Frank
Frank

Reputation: 73

High learning rate make model training fail

I just train a three-layers softmax neural network with tensorflow. It is from Andrew Ng's course, 3.11 tensorflow. I modify the code in order to see the test and train accuracy in each epoch.

When I increase the learning rate, the cost is around 1.9 and the accuracy keep 1.66...7 unchanged. I find the higher the learning rate, the more frequently it is to happen. When the learing_rate around 0.001, this situation will sometimes happen. When the learing_rate around 0.0001, this situation will not happen.

I just want to know why.

This is some output data:

learing_rate = 1
Cost after epoch 0: 1312.153492
Train Accuracy: 0.16666667
Test Accuracy: 0.16666667
Cost after epoch 100: 1.918554
Train Accuracy: 0.16666667
Test Accuracy: 0.16666667
Cost after epoch 200: 1.897831
Train Accuracy: 0.16666667
Test Accuracy: 0.16666667
Cost after epoch 300: 1.907957
Train Accuracy: 0.16666667
Test Accuracy: 0.16666667
Cost after epoch 400: 1.893983
Train Accuracy: 0.16666667
Test Accuracy: 0.16666667
Cost after epoch 500: 1.920801
Train Accuracy: 0.16666667
Test Accuracy: 0.16666667

learing_rate = 0.01
Cost after epoch 0: 2.906999
Train Accuracy: 0.16666667
Test Accuracy: 0.16666667
Cost after epoch 100: 1.847423
Train Accuracy: 0.16666667
Test Accuracy: 0.16666667
Cost after epoch 200: 1.847042
Train Accuracy: 0.16666667
Test Accuracy: 0.16666667
Cost after epoch 300: 1.847402
Train Accuracy: 0.16666667
Test Accuracy: 0.16666667
Cost after epoch 400: 1.847197
Train Accuracy: 0.16666667
Test Accuracy: 0.16666667
Cost after epoch 500: 1.847694
Train Accuracy: 0.16666667
Test Accuracy: 0.16666667

This is the code:

def model(X_train, Y_train, X_test, Y_test, learning_rate = 0.0001,
          num_epochs = 1500, minibatch_size = 32, print_cost = True):
    """
    Implements a three-layer tensorflow neural network: LINEAR->RELU->LINEAR->RELU->LINEAR->SOFTMAX.

    Arguments:
    X_train -- training set, of shape (input size = 12288, number of training examples = 1080)
    Y_train -- test set, of shape (output size = 6, number of training examples = 1080)
    X_test -- training set, of shape (input size = 12288, number of training examples = 120)
    Y_test -- test set, of shape (output size = 6, number of test examples = 120)
    learning_rate -- learning rate of the optimization
    num_epochs -- number of epochs of the optimization loop
    minibatch_size -- size of a minibatch
    print_cost -- True to print the cost every 100 epochs

    Returns:
    parameters -- parameters learnt by the model.
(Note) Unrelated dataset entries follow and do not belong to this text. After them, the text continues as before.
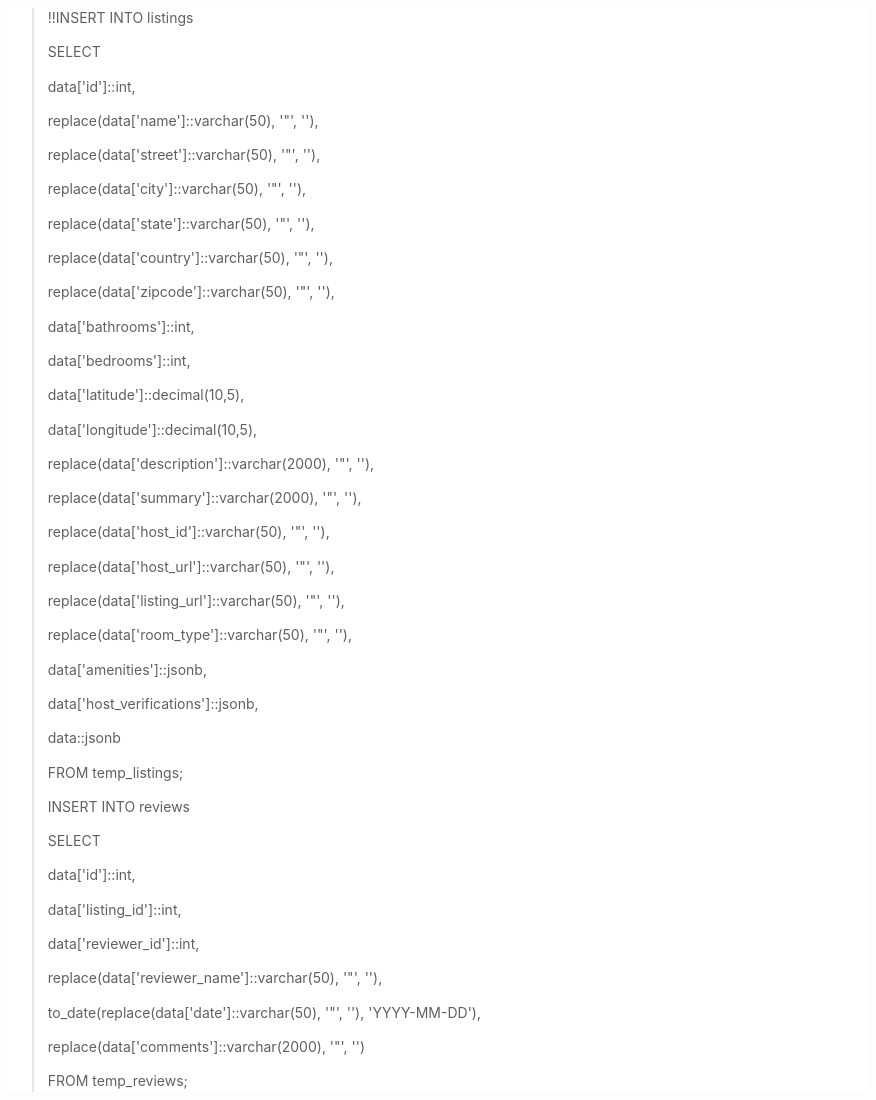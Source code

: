 > !!INSERT INTO listings
>
> SELECT
>
> data\['id'\]::int,
>
> replace(data\['name'\]::varchar(50), '"', ''),
>
> replace(data\['street'\]::varchar(50), '"', ''),
>
> replace(data\['city'\]::varchar(50), '"', ''),
>
> replace(data\['state'\]::varchar(50), '"', ''),
>
> replace(data\['country'\]::varchar(50), '"', ''),
>
> replace(data\['zipcode'\]::varchar(50), '"', ''),
>
> data\['bathrooms'\]::int,
>
> data\['bedrooms'\]::int,
>
> data\['latitude'\]::decimal(10,5),
>
> data\['longitude'\]::decimal(10,5),
>
> replace(data\['description'\]::varchar(2000), '"', ''),
>
> replace(data\['summary'\]::varchar(2000), '"', ''),
>
> replace(data\['host_id'\]::varchar(50), '"', ''),
>
> replace(data\['host_url'\]::varchar(50), '"', ''),
>
> replace(data\['listing_url'\]::varchar(50), '"', ''),
>
> replace(data\['room_type'\]::varchar(50), '"', ''),
>
> data\['amenities'\]::jsonb,
>
> data\['host_verifications'\]::jsonb,
>
> data::jsonb
>
> FROM temp_listings;
>
> INSERT INTO reviews
>
> SELECT
>
> data\['id'\]::int,
>
> data\['listing_id'\]::int,
>
> data\['reviewer_id'\]::int,
>
> replace(data\['reviewer_name'\]::varchar(50), '"', ''),
>
> to_date(replace(data\['date'\]::varchar(50), '"', ''), 'YYYY-MM-DD'),
>
> replace(data\['comments'\]::varchar(2000), '"', '')
>
> FROM temp_reviews;
>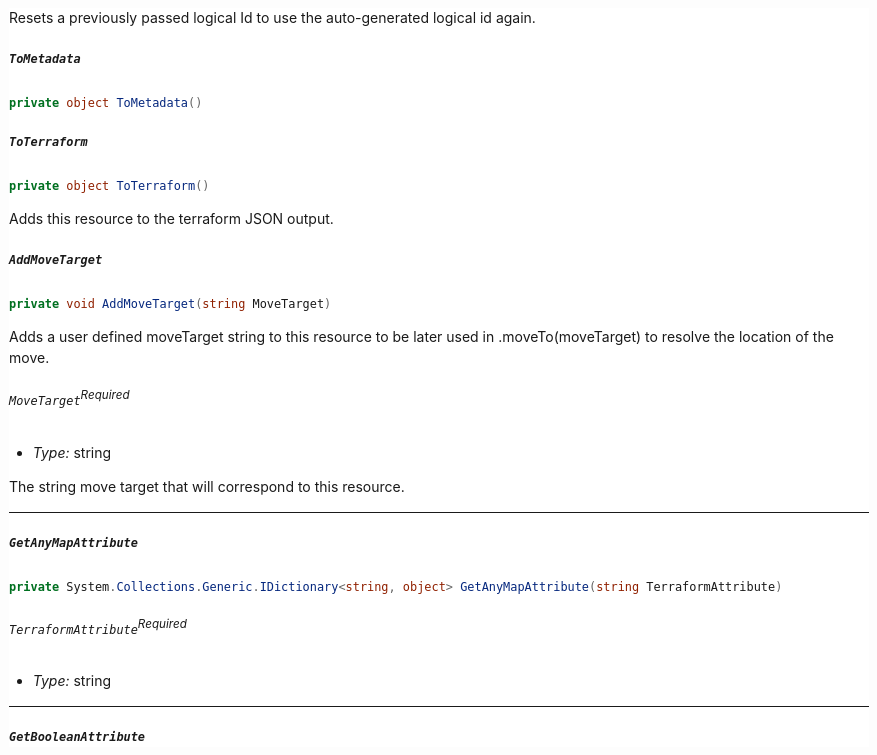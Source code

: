 Resets a previously passed logical Id to use the auto-generated logical id again.

##### `ToMetadata` <a name="ToMetadata" id="@cdktf/provider-azurestack.dnsNsRecord.DnsNsRecord.toMetadata"></a>

```csharp
private object ToMetadata()
```

##### `ToTerraform` <a name="ToTerraform" id="@cdktf/provider-azurestack.dnsNsRecord.DnsNsRecord.toTerraform"></a>

```csharp
private object ToTerraform()
```

Adds this resource to the terraform JSON output.

##### `AddMoveTarget` <a name="AddMoveTarget" id="@cdktf/provider-azurestack.dnsNsRecord.DnsNsRecord.addMoveTarget"></a>

```csharp
private void AddMoveTarget(string MoveTarget)
```

Adds a user defined moveTarget string to this resource to be later used in .moveTo(moveTarget) to resolve the location of the move.

###### `MoveTarget`<sup>Required</sup> <a name="MoveTarget" id="@cdktf/provider-azurestack.dnsNsRecord.DnsNsRecord.addMoveTarget.parameter.moveTarget"></a>

- *Type:* string

The string move target that will correspond to this resource.

---

##### `GetAnyMapAttribute` <a name="GetAnyMapAttribute" id="@cdktf/provider-azurestack.dnsNsRecord.DnsNsRecord.getAnyMapAttribute"></a>

```csharp
private System.Collections.Generic.IDictionary<string, object> GetAnyMapAttribute(string TerraformAttribute)
```

###### `TerraformAttribute`<sup>Required</sup> <a name="TerraformAttribute" id="@cdktf/provider-azurestack.dnsNsRecord.DnsNsRecord.getAnyMapAttribute.parameter.terraformAttribute"></a>

- *Type:* string

---

##### `GetBooleanAttribute` <a name="GetBooleanAttribute" id="@cdktf/provider-azurestack.dnsNsRecord.DnsNsRecord.getBooleanAttribute"></a>
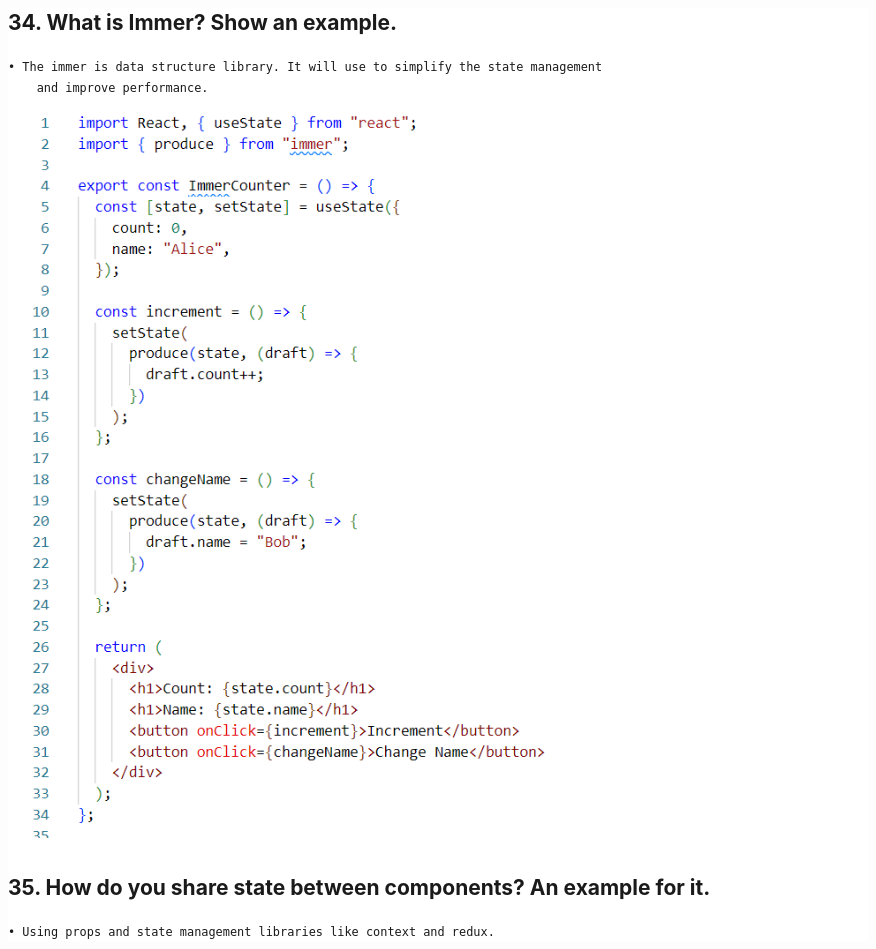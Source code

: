 ## 34. What is Immer? Show an example.

    • The immer is data structure library. It will use to simplify the state management
        and improve performance.

![My Image](./src/assets/immer.png)

## 35. How do you share state between components? An example for it.

    • Using props and state management libraries like context and redux.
They can then be used to predict.
    """

    ops.reset_default_graph()                         # to be able to rerun the model without overwriting tf variables
    tf.set_random_seed(1)                             # to keep consistent results
    seed = 3                                          # to keep consistent results
    (n_x, m) = X_train.shape                          # (n_x: input size, m : number of examples in the train set)
    n_y = Y_train.shape[0]                            # n_y : output size
    costs = []                                        # To keep track of the cost

    # Create Placeholders of shape (n_x, n_y)
    ### START CODE HERE ### (1 line)
    X, Y = create_placeholders(n_x, n_y)
    ### END CODE HERE ###

    # Initialize parameters
    ### START CODE HERE ### (1 line)
    parameters = initialize_parameters()
    ### END CODE HERE ###

    # Forward propagation: Build the forward propagation in the tensorflow graph
    ### START CODE HERE ### (1 line)
    Z3 = forward_propagation(X, parameters)
    ### END CODE HERE ###

    # Cost function: Add cost function to tensorflow graph
    ### START CODE HERE ### (1 line)
    cost = compute_cost(Z3, Y)
    ### END CODE HERE ###

    # Backpropagation: Define the tensorflow optimizer. Use an AdamOptimizer.
    ### START CODE HERE ### (1 line)
    optimizer = tf.train.AdamOptimizer(learning_rate).minimize(cost)
    ### END CODE HERE ###

    # Initialize all the variables
    init = tf.global_variables_initializer()
    # Calculate the correct predictions
    correct_prediction = tf.equal(tf.argmax(Z3), tf.argmax(Y))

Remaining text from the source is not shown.